I still have some lingering questions about the panel function, which has
been one of those things in R that I would like to understand better.

Using your example, I would like to be able to pass in an additional
variable to make each set of hues like this:

mycol <- function(i, v)  hcl(
  h = ifelse(i > 0, v, 0),
  c = 80 * abs(i)^1.5,
  l = 90 - 60 * abs(i)^1.5)

mypanel <- function(x, y, v, ...) {
  lines(x, y, col = "gray")
  points(x, y, col = mycol(y / max(abs(y)), v), pch = 19)
}
plot(zobj, panel = mypanel, v=0)
plot(zobj, panel = mypanel, v=50)
plot(zobj, panel = mypanel, v=100)
plot(zobj, panel = mypanel, v=150)


This runs, but generates warnings.
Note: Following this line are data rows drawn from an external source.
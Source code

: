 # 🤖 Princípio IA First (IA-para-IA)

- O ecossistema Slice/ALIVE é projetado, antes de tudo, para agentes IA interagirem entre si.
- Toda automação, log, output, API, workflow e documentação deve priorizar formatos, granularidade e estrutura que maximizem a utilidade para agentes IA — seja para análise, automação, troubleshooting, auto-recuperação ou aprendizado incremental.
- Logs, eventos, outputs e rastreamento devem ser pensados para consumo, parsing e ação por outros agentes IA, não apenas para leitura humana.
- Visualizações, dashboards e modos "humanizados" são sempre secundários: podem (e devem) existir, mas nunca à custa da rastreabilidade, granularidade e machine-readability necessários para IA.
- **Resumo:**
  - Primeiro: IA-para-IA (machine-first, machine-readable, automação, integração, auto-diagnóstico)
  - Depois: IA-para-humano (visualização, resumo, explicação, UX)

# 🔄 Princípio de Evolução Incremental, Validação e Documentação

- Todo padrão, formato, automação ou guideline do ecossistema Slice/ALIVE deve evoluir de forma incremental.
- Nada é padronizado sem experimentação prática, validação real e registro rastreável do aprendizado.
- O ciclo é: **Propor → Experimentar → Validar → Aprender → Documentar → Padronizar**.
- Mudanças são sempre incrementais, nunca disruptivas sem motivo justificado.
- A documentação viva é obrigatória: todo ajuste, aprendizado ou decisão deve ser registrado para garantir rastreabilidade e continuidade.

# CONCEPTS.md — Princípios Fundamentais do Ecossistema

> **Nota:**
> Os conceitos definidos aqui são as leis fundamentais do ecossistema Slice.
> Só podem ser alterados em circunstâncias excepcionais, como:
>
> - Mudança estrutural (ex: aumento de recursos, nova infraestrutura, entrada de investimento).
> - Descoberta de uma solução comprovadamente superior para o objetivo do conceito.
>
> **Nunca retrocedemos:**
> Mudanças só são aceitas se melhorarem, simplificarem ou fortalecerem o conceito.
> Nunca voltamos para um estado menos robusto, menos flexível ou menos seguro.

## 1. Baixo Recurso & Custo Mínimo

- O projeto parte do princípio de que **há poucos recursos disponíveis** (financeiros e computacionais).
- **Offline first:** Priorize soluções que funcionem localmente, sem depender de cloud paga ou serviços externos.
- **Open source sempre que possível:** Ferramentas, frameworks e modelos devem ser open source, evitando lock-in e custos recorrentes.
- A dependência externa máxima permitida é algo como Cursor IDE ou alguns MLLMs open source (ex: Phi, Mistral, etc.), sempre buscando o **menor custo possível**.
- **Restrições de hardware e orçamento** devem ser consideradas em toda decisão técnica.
I was trying to find the right way to
pass additional arguments to panel.

I was trying things like this:
plot(zobj, panel = mypanel(x, y, v=150))
plot(zobj, panel = mypanel(..., v=150))


I was surprised at how many ways I could call panel, but how unpredictable
(to me) the results were!  Things that I didn't think would work were ok,
and other things that seemed correct would threw errors.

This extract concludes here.